(Exercise description) Find "Commerce Drive, Cranford, NJ 07016-3614" in the data below; transcribe the line it appears on and each line after it, exactly, to the end, and nothing else.

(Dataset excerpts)
[Start of Attachment]

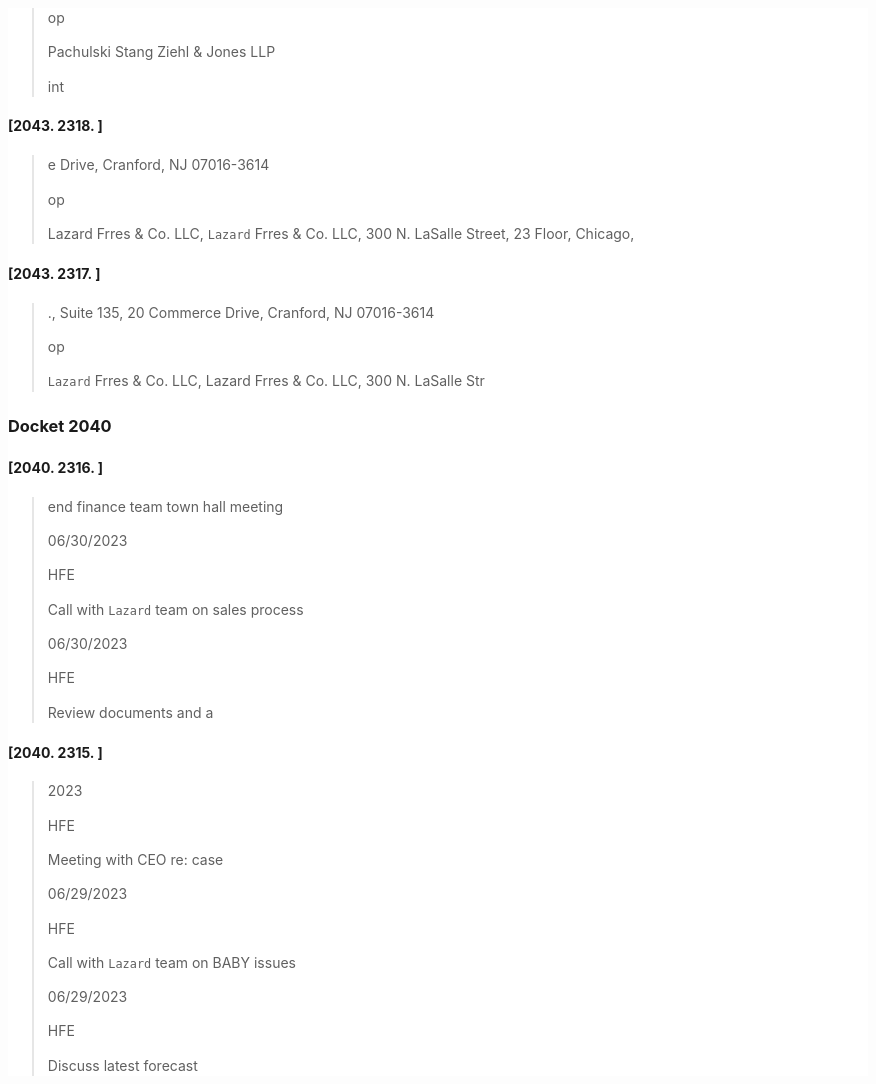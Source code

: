 > 
> op
> 
> Pachulski Stang Ziehl & Jones LLP
> 
> int

#### [2043. 2318. ]
> e Drive, Cranford, NJ 07016-3614
> 
> op
> 
> Lazard Frres & Co. LLC, `Lazard` Frres & Co. LLC, 300 N. LaSalle Street, 23 Floor, Chicago,

#### [2043. 2317. ]
> ., Suite 135, 20 Commerce Drive, Cranford, NJ 07016-3614
> 
> op
> 
> `Lazard` Frres & Co. LLC, Lazard Frres & Co. LLC, 300 N. LaSalle Str

### Docket 2040

#### [2040. 2316. ]
> end finance team town hall meeting
> 
> 06/30/2023
> 
> HFE
> 
> Call with `Lazard` team on sales process
> 
> 06/30/2023
> 
> HFE
> 
> Review documents and a

#### [2040. 2315. ]
> 2023
> 
> HFE
> 
> Meeting with CEO re: case
> 
> 06/29/2023
> 
> HFE
> 
> Call with `Lazard` team on BABY issues
> 
> 06/29/2023
> 
> HFE
> 
> Discuss latest forecast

[End of Attachment]

(Output for this task)
> ., Suite 135, 20 Commerce Drive, Cranford, NJ 07016-3614
> 
> op
> 
> `Lazard` Frres & Co. LLC, Lazard Frres & Co. LLC, 300 N. LaSalle Str

### Docket 2040

#### [2040. 2316. ]
> end finance team town hall meeting
> 
> 06/30/2023
> 
> HFE
> 
> Call with `Lazard` team on sales process
> 
> 06/30/2023
> 
> HFE
> 
> Review documents and a

#### [2040. 2315. ]
> 2023
> 
> HFE
> 
> Meeting with CEO re: case
> 
> 06/29/2023
> 
> HFE
> 
> Call with `Lazard` team on BABY issues
> 
> 06/29/2023
> 
> HFE
> 
> Discuss latest forecast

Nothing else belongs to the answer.